Tonight on the Epix satellite channel, a new rock documentary called “An Affair of the Heart” airs. It charts both the professional life of “Jessie’s Girl” singer Rick Springfield, as well as the fans whose lives he has legitimately touched. It’s an impeccably crafted and well-told documentary, which combines riveting drama from both on and off the stage, and will give you a greater appreciation of the guy whose song you sing along to every time it comes on your car radio. We spoke to Springfield about his early collaborations with David Fincher, why he’s such a fan of Stanley Kubrick, and his response to the outpouring of appreciation leveled at him this year (he also appears in Dave Grohl‘s great “Sound City” doc).
The first thing I wanted to ask you about is something that I came across on YouTube not too long ago, which is the “Bop Till You Drop” music video by David Fincher.
It was the first video he had done.
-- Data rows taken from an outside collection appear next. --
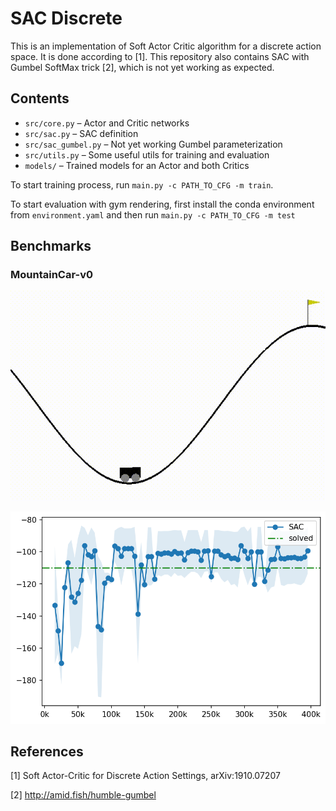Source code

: # SAC Discrete

This is an implementation of Soft Actor Critic algorithm for a discrete action space. It is done according to [1]. This repository also contains SAC with Gumbel SoftMax trick [2], which is not yet working as expected.

## Contents
* `src/core.py` – Actor and Critic networks
* `src/sac.py` – SAC definition
* `src/sac_gumbel.py` – Not yet working Gumbel parameterization
* `src/utils.py` – Some useful utils for training and evaluation
* `models/` – Trained models for an Actor and both Critics

To start training process, run `main.py -c PATH_TO_CFG -m train`.

To start evaluation with gym rendering, first install the conda environment from `environment.yaml` and then run `main.py -c PATH_TO_CFG -m test`
## Benchmarks

### MountainCar-v0

![gif](img/car.gif)

![plot](img/plot_car.png)

## References
[1] Soft Actor-Critic for Discrete Action Settings, 	arXiv:1910.07207

[2] http://amid.fish/humble-gumbel
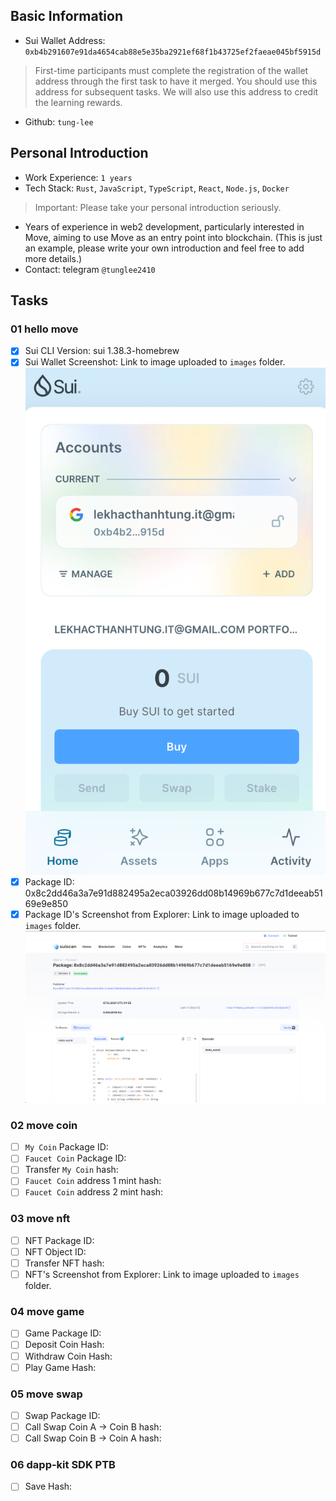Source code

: ## Basic Information
- Sui Wallet Address: `0xb4b291607e91da4654cab88e5e35ba2921ef68f1b43725ef2faeae045bf5915d`
> First-time participants must complete the registration of the wallet address through the first task to have it merged. You should use this address for subsequent tasks. We will also use this address to credit the learning rewards.
- Github: `tung-lee`

## Personal Introduction
- Work Experience: `1 years`
- Tech Stack: `Rust`, `JavaScript`, `TypeScript`, `React`, `Node.js`, `Docker`
> Important: Please take your personal introduction seriously.
- Years of experience in web2 development, particularly interested in Move, aiming to use Move as an entry point into blockchain. (This is just an example, please write your own introduction and feel free to add more details.)
- Contact: telegram `@tunglee2410`

## Tasks

### 01 hello move
- [x] Sui CLI Version: sui 1.38.3-homebrew
- [x] Sui Wallet Screenshot: Link to image uploaded to `images` folder.
![Sui Wallet](./images/task1/sui-wallet.png)
- [x] Package ID: 0x8c2dd46a3a7e91d882495a2eca03926dd08b14969b677c7d1deeab5169e9e850
- [x] Package ID's Screenshot from Explorer: Link to image uploaded to `images` folder.
![Package ID](./images/task1/package-id-explorer.png)

### 02 move coin
- [ ] `My Coin` Package ID:
- [ ] `Faucet Coin` Package ID:
- [ ] Transfer `My Coin` hash:
- [ ] `Faucet Coin` address 1 mint hash:
- [ ] `Faucet Coin` address 2 mint hash:

### 03 move nft
- [ ] NFT Package ID:
- [ ] NFT Object ID:
- [ ] Transfer NFT hash:
- [ ] NFT's Screenshot from Explorer: Link to image uploaded to `images` folder.

### 04 move game
- [ ] Game Package ID:
- [ ] Deposit Coin Hash:
- [ ] Withdraw Coin Hash:
- [ ] Play Game Hash:

### 05 move swap
- [ ] Swap Package ID:
- [ ] Call Swap Coin A -> Coin B hash:
- [ ] Call Swap Coin B -> Coin A hash:

### 06 dapp-kit SDK PTB
- [ ] Save Hash:
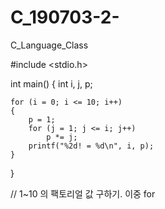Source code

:# C_190703-2-
C_Language_Class



#include <stdio.h>

int main()
{
	int i, j, p;

	for (i = 0; i <= 10; i++)
	{
		p = 1;
		for (j = 1; j <= i; j++)
			p *= j;
		printf("%2d! = %d\n", i, p);
	}
}


// 1~10 의 팩토리얼 값 구하기. 이중 for
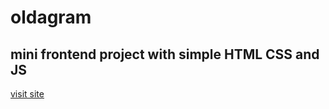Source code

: # oldagram
## mini frontend project with simple HTML CSS and JS
<a href="https://old-instagram.netlify.app">visit site</a>
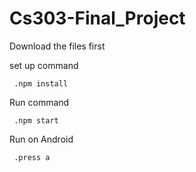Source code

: # Cs303-Final_Project

Download the files first 


set up command

     .npm install 

Run command 

     .npm start
     
Run on Android 

     .press a
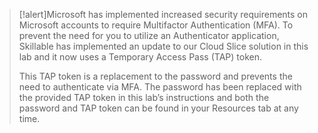 >[!alert]Microsoft has implemented increased security requirements on Microsoft accounts to require Multifactor Authentication (MFA). To prevent the need for you to utilize an Authenticator application, Skillable has implemented an update to our Cloud Slice solution in this lab and it now uses a Temporary Access Pass (TAP) token.
>
>This TAP token is a replacement to the password and prevents the need to authenticate via MFA. The password has been replaced with the provided TAP token in this lab’s instructions and both the password and TAP token can be found in your Resources tab at any time. 
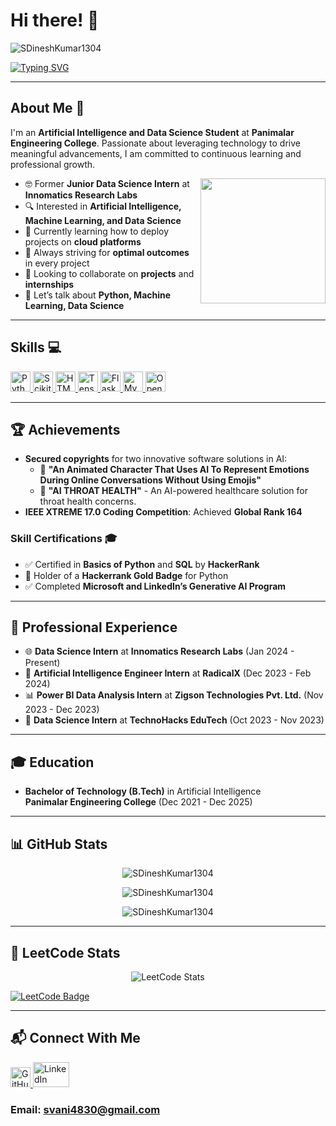 # Hi there! 👋

<p align="left">
  <img src="https://komarev.com/ghpvc/?username=SDineshKumar1304-codes&label=Profile%20views&color=0e75b6&style=flat" alt="SDineshKumar1304" />
</p>

[![Typing SVG](https://readme-typing-svg.herokuapp.com?font=Fira+Code&size=22&color=F70000&center=true&vCenter=true&width=470&height=80&lines=Hey%21+It%27s+Dinesh+Kumar;%F0%9F%92%BB+Junior+Data+Scientist)](https://git.io/typing-svg)

---

## About Me 🚀

I'm an **Artificial Intelligence and Data Science Student** at **Panimalar Engineering College**. Passionate about leveraging technology to drive meaningful advancements, I am committed to continuous learning and professional growth.

<img align="right" height="200" src="https://camo.githubusercontent.com/7de37139d0b4c1ce40865e799b446c0e963a3dd8fb68d239707237c40604fa3d/68747470733a2f2f63646e2e6472696262626c652e636f6d2f75736572732f3733303730332f73637265656e73686f74732f363538313234332f6176656e746f2e676966" />

- 🤓 Former **Junior Data Science Intern** at **Innomatics Research Labs**
- 🔍 Interested in **Artificial Intelligence, Machine Learning, and Data Science**
- 🌱 Currently learning how to deploy projects on **cloud platforms**
- 💼 Always striving for **optimal outcomes** in every project
- 👯 Looking to collaborate on **projects** and **internships**
- 💬 Let’s talk about **Python, Machine Learning, Data Science**

---

## Skills 💻

<p align="left">
  <a href="https://github.com?tab=repositories&q=&type=&language=python&sort=">
    <img width="32px" height="32px" src="https://raw.githubusercontent.com/rahulbanerjee26/githubAboutMeGenerator/main/icons/python.svg" alt="Python">
  </a>
  <a href="https://github.com?tab=repositories&q=&type=&language=scikit&sort=">
    <img width="32px" height="32px" src="https://raw.githubusercontent.com/rahulbanerjee26/githubAboutMeGenerator/main/icons/scikit.svg" alt="Scikit-Learn">
  </a>
  <a href="https://github.com?tab=repositories&q=&type=&language=html&sort=">
    <img width="32px" height="32px" src="https://raw.githubusercontent.com/rahulbanerjee26/githubAboutMeGenerator/main/icons/html.svg" alt="HTML">
  </a>
  <a href="https://github.com?tab=repositories&q=&type=&language=tensorflow&sort=">
    <img width="32px" height="32px" src="https://raw.githubusercontent.com/rahulbanerjee26/githubAboutMeGenerator/main/icons/tensorflow.svg" alt="TensorFlow">
  </a>
  <a href="https://github.com?tab=repositories&q=&type=&language=flask&sort=">
    <img width="32px" height="32px" src="https://raw.githubusercontent.com/rahulbanerjee26/githubAboutMeGenerator/main/icons/flask.svg" alt="Flask">
  </a>
  <a href="https://github.com?tab=repositories&q=&type=&language=mysql&sort=">
    <img width="32px" height="32px" src="https://raw.githubusercontent.com/rahulbanerjee26/githubAboutMeGenerator/main/icons/mysql.svg" alt="MySQL">
  </a>
  <a href="https://github.com?tab=repositories&q=&type=&language=opencv&sort=">
    <img width="32px" height="32px" src="https://raw.githubusercontent.com/rahulbanerjee26/githubAboutMeGenerator/main/icons/opencv.svg" alt="OpenCV">
  </a>
</p>

---

## 🏆 Achievements

- **Secured copyrights** for two innovative software solutions in AI:
  - 📄 **"An Animated Character That Uses AI To Represent Emotions During Online Conversations Without Using Emojis"**
  - 🤖 **"AI THROAT HEALTH"** - An AI-powered healthcare solution for throat health concerns.
- **IEEE XTREME 17.0 Coding Competition**: Achieved **Global Rank 164**

### Skill Certifications 🎓

- ✅ Certified in **Basics of Python** and **SQL** by **HackerRank**
- 🥇 Holder of a **Hackerrank Gold Badge** for Python
- ✅ Completed **Microsoft and LinkedIn’s Generative AI Program**

---

## 💼 Professional Experience

- 🌐 **Data Science Intern** at **Innomatics Research Labs** (Jan 2024 - Present)
- 🤖 **Artificial Intelligence Engineer Intern** at **RadicalX** (Dec 2023 - Feb 2024)
- 📊 **Power BI Data Analysis Intern** at **Zigson Technologies Pvt. Ltd.** (Nov 2023 - Dec 2023)
- 🚀 **Data Science Intern** at **TechnoHacks EduTech** (Oct 2023 - Nov 2023)

---

## 🎓 Education

- **Bachelor of Technology (B.Tech)** in Artificial Intelligence  
  **Panimalar Engineering College** (Dec 2021 - Dec 2025)

---

## 📊 GitHub Stats

<p align="center">
  <img align="center" src="https://github-readme-stats.vercel.app/api?username=SDineshKumar1304&show_icons=true&locale=en" alt="SDineshKumar1304" />
</p>

<p align="center">
  <img align="center" src="https://github-readme-streak-stats.herokuapp.com/?user=SDineshKumar1304&" alt="SDineshKumar1304" />
</p>

<p align="center">
  <img align="center" src="https://github-readme-stats.vercel.app/api/top-langs?username=SDineshKumar1304&show_icons=true&locale=en&layout=compact" alt="SDineshKumar1304" />
</p>

---

## 🚀 LeetCode Stats

<p align="center">
  <img src="https://leetcard.jacoblin.cool/SDineshKumar1304?theme=dark&font=Fira%20Code&ext=heatmap" alt="LeetCode Stats" />
</p>

[![LeetCode Badge](https://img.shields.io/badge/LeetCode-000000?style=flat-square&logo=LeetCode&logoColor=FFA116)](https://leetcode.com/SDineshKumar1304)

---

## 📬 Connect With Me

<div align="left">
  <a href="https://github.com/SDineshKumar1304">
    <img width="32px" src="https://raw.githubusercontent.com/rahulbanerjee26/githubAboutMeGenerator/main/icons/github.svg" alt="GitHub"/>
  </a>
  <a href="https://www.linkedin.com/in/s-dinesh-kumar2004" target="_blank">
    <img width="58px" height="40px" src="https://raw.githubusercontent.com/maurodesouza/profile-readme-generator/master/src/assets/icons/social/linkedin/default.svg" alt="LinkedIn"/>
  </a>
  <h3>Email: <a href="mailto:svani4830@gmail.com">svani4830@gmail.com</a></h3>
</div>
He had just come off of “Empire Strikes Back” [editor’s note: it was probably “Return of the Jedi“] and he wanted to get into movies and it was the first thing he had directed. He seemed like a very smart guy and I loved sci-fi so as soon as he came up with the sci-fi concept I said, “Yeah, let’s do it.” It was just incredible.
So you knew back then that this guy was special?
Yeah the thing opens with this amazing shot of a space dome and we were looking at it and he goes, “Yeah that’s a salad bowl.” He enlisted all his friends and had this great costume for the monster. It was the first video like that. He did a bunch of my videos and a concert movie called “The Beat Of the Live Drum,” which we filmed in Tucson and he optically opened up the dome and had all of these satellites flying around.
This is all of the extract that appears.